Please say how many lines in the records below contain the word "millions". Give only the number.
····················
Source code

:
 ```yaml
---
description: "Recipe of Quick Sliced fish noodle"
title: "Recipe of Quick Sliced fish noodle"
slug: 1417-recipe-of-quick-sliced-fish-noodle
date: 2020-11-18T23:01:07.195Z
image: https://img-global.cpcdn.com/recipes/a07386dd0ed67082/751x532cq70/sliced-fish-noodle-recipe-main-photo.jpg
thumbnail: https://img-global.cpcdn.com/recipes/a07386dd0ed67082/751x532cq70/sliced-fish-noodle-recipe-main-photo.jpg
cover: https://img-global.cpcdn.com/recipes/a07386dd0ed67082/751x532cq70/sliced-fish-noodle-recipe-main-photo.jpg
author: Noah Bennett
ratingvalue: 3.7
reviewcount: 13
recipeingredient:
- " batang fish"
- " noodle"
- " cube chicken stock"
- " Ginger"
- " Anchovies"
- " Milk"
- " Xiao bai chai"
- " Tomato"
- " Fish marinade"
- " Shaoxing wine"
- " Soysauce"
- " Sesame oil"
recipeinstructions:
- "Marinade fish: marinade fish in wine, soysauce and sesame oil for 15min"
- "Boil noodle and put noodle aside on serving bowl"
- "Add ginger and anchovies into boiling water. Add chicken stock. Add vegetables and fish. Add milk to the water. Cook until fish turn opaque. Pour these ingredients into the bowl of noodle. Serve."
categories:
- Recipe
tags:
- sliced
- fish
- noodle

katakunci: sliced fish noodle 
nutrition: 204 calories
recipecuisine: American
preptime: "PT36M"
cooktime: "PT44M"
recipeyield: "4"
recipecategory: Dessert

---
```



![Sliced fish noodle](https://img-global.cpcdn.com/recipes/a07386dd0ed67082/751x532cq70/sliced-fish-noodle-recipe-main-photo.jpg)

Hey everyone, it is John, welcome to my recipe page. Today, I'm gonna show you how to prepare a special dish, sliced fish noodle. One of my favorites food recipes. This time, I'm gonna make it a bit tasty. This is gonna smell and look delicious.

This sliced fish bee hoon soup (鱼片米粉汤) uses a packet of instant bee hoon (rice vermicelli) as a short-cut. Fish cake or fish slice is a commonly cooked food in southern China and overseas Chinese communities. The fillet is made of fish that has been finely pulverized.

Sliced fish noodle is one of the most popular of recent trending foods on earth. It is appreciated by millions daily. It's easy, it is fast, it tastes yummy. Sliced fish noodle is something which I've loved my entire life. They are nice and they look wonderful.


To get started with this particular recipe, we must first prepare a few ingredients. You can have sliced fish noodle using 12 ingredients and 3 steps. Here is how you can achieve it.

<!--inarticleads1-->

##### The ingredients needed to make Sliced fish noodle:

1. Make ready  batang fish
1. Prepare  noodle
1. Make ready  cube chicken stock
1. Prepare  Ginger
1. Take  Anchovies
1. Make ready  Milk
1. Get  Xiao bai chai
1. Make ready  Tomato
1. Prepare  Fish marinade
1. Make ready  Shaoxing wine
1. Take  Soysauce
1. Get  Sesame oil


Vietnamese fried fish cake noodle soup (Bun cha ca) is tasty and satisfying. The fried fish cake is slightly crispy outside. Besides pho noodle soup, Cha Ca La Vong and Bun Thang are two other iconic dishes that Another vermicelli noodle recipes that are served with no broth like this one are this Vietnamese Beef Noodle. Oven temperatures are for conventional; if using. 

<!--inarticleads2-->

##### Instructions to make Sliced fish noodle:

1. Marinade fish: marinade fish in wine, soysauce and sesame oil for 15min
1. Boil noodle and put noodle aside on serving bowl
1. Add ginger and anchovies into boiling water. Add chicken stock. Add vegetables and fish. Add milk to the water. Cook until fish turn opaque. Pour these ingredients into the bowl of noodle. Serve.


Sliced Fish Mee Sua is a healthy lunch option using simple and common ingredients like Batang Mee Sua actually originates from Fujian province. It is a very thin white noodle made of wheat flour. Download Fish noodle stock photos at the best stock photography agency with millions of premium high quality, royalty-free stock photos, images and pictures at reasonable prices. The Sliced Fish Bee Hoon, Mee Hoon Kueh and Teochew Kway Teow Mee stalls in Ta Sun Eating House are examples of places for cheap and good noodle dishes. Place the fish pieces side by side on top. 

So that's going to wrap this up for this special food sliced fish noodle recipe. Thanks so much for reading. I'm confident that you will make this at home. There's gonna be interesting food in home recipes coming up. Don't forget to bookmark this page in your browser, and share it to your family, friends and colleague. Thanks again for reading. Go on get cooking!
····················
→ SOLUTION FOR THIS TASK
2